Thursday, January 6, 2011

A Relapse of Sorts

My father told me more than once that no one really want to hear about all of our aches and pains.  In so many ways, he was absolutely right.  On the other hand, those words and the idea that we must always put our best face forward can be a trap that can ensnare us and keep us from being authentic.  Authenticity is important if one is to be a writer and if one is to be true to one's self.

I've had a relapse that has shocked me and caused me to take stock all over again about how devastating the loss of my daughter has been to me.  My therapist, yes, I've been seeing one for help with my loss, said she was not surprised at my new feelings of loss and sorrow.  I was doing too well she said not for her to expect it.
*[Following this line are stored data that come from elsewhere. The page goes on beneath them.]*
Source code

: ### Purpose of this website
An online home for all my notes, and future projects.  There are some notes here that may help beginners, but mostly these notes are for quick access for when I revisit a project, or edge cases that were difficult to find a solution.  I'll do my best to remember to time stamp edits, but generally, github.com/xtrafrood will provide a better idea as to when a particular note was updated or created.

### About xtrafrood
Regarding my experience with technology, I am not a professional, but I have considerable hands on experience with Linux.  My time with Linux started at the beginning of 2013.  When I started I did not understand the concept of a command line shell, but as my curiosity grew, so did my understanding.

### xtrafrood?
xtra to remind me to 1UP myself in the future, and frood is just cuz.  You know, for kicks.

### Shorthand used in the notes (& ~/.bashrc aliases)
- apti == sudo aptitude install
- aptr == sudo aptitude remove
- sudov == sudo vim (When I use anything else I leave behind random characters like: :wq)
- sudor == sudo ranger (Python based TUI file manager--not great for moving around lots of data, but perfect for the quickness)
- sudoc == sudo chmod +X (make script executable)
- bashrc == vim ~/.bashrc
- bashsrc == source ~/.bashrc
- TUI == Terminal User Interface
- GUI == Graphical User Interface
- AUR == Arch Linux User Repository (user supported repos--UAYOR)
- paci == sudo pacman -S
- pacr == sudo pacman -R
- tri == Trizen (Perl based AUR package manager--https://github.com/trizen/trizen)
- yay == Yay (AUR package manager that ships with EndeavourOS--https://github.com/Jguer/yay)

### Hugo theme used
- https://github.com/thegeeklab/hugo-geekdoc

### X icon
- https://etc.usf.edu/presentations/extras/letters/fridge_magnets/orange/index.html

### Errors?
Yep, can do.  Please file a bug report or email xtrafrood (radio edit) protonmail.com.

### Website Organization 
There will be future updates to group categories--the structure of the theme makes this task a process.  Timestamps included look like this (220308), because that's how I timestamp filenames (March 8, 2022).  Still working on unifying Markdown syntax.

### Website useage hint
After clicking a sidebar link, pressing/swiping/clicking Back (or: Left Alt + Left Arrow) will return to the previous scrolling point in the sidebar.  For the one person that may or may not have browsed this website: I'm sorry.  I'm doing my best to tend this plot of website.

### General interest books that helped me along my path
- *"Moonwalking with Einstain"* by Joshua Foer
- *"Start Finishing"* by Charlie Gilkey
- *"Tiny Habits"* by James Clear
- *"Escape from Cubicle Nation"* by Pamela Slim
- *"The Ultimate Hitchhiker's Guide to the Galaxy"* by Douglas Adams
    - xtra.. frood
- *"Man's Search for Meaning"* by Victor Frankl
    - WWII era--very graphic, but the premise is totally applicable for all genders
And so, Christmas set me back, way back.  Along with the waves of sorrow, I've also suffered physical pain.  Since about December 21, I have had excruciating pain in my upper left quadrant of my back.  I've been under the care of my doctor, a chiropractor, a physical therapist, and a massage therapist.  I am going for my fifth massage in the past three weeks in just a few minutes.  Massage and heat help me the most.  Hopefully, we will soon find out what is causing this terrible pain.  Fibromyalgia has been suggested, but there is no diagnosis.  I am schedule to have MRI tests next week.

I hesitate to post this because of those old voices in the head about keeping our pain to ourselves, but if I am to record this journey that I am on honestly, I need to write about what trials I am going through.  Sympathy is not what one in my situation needs.  Support is what is needed.  I know that I have that, and for that I am grateful.